Der Streifenwagen schwimmt nun mit im Verkehr der Autobahn Richtung dänische Grenze. „Kennzeichen, Fahrzeugtyp und Insassen“, sagt Marcus Ahrens über die Merkmale, auf die er achtet. „Und natürlich gibt es auch ein Bauchgefühl, das sich im Laufe der Jahre entwickelt.“ Herausgewunken wird ein schwarzer Ford Focus Kombi mit einem Ausfuhrkennzeichen. Darin sitzen zwei Albaner. Den Wagen hat der Fahrer (21) für 1250 Euro gekauft, nun will er zu seinen Eltern nach Kopenhagen. Gegen ihn liegt allerdings eine sogenannte Schengen-Fahndung vor. „Italien bittet um eine Aufenthaltsermittlung“, sagt Ahrens, der sich die Adresse im Pass notiert. Warum der junge Mann gesucht wird, wissen die Beamten nicht. „Möglicherweise geht es um ein Gerichtsverfahren.“

In den Räumen der Bundespolizeiinspektion in Flensburg steht die erkennungsdienstliche Technik, die notwendig ist, um Identitäten zu ermitteln oder zu erfassen. Ein Fingerabdruckscanner mit Zugriff auf die Datenbank, ein Fotostudio, Geräte, die falsche Pässe entlarven. Wobei letzteres nicht zwingend notwendig wäre. „Wir haben einen Kollegen, der einen Pass nur in die Hand zu nehmen braucht, um zu wissen, ob er gefälscht ist“, sagt Henningsen.

Die Identitätsfeststellung ist die stärkste Waffe der deutschen Politik bei der Abwehr von Flüchtlingen. Denn zuständig für Asylverfahren ist immer das EU-Land, in das der Flüchtling zuerst einen Fuß gesetzt hat, also meist die Grenzländer wie Italien, Griechenland, Spanien, Zypern oder Ungarn. Darauf haben Deutschland und Frankreich im Dublin II-Abkommen 2003 bestanden. Asylverfahren fallen deshalb in Deutschland meist recht kurz aus. Mit einer Ablehnung enden 72,2 Prozent. Bei 14 Prozent heißt es: Wir schieben nur vorläufig  nicht ab. Die Dublin II-Verordnung gilt selbst dann, wenn ein Flüchtling belegen kann, in seiner Heimat politisch verfolgt zu werden. Ausnahmen gibt es selten. So hat Innenminister Andreas Breitner (SPD) sich im Juni bei Bundesinnenminister Hans Peter Friedrich (CSU) dafür eingesetzt, einen politisch engagierten Iraner nicht nach Ungarn abzuschieben, sondern das Asylverfahren selbst zu übernehmen. Es ist ein Einzelfall, weshalb die Länder am Rand der EU eine ungerechte Lastenverteilung beklagen.

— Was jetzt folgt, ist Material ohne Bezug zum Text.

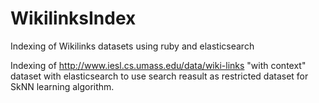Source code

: # WikilinksIndex
Indexing of Wikilinks datasets using ruby and elasticsearch

Indexing of http://www.iesl.cs.umass.edu/data/wiki-links "with context" dataset
with elasticsearch to use search reasult as restricted dataset for SkNN learning algorithm.
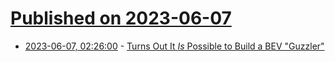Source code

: # [Published on 2023-06-07](index.md)

* [2023-06-07, 02:26:00](https://soylentnews.org/article.pl?sid=23/06/06/0138214&from=rss) - [Turns Out It *Is* Possible to Build a BEV \"Guzzler\"](https://soylentnews.org/article.pl?sid=23/06/06/0138214&from=rss)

Breitner warb am „Tag des Flüchtlings“  (27. September) für ein gemeinsames Asylrecht in allen Staaten Europas und forderte vom Bund, den Kurs der Abschottung zu beenden. Die Antwort des Bundesinnenministers war eindeutig. Er sprach sich für schärfere Maßnahmen gegen Schlepper aus.

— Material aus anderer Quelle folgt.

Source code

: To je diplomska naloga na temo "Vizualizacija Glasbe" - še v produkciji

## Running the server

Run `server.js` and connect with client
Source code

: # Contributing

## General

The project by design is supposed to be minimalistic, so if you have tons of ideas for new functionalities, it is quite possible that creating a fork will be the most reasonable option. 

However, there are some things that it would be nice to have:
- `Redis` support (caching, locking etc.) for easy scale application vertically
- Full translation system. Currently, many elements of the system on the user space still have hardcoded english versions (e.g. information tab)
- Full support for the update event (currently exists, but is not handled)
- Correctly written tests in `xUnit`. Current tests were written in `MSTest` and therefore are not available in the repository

Und so steigen die beiden Bundespolizisten in Flensburg in den Zug, fahren bis nach Tarp und dann wieder in Richtung Dänemark. Ihre Blicke schweifen über Fahrgäste und Gepäckablagen, sie öffnen die Toilettentüren, kontrollieren Pässe. „Schleuser nutzen gerne Züge“, erklärt Henningsen. „Sie setzen sich ein paar Abteile weiter weg, um nicht zugeordnet werden zu können.“

Während 2012 das Gros der Flüchtlinge aus Afghanistan kam, sind es in diesem Jahr Menschen aus Syrien und Eritrea, einem repressiven Staat im nordöstlichen Afrika. „Wenn man die Geschichten der Menschen hört, dann prallt das nicht ab“, sagt Marcus Ahrens später auf dem Bahnsteig. „Wir sehen erst einmal das Gute in jedem“, fügt Jürgen Henningsen hinzu.

Das hallt nach am Ende dieses Tages. Es sind Worte, die man sich vom Bundesinnenminister wünschen würde.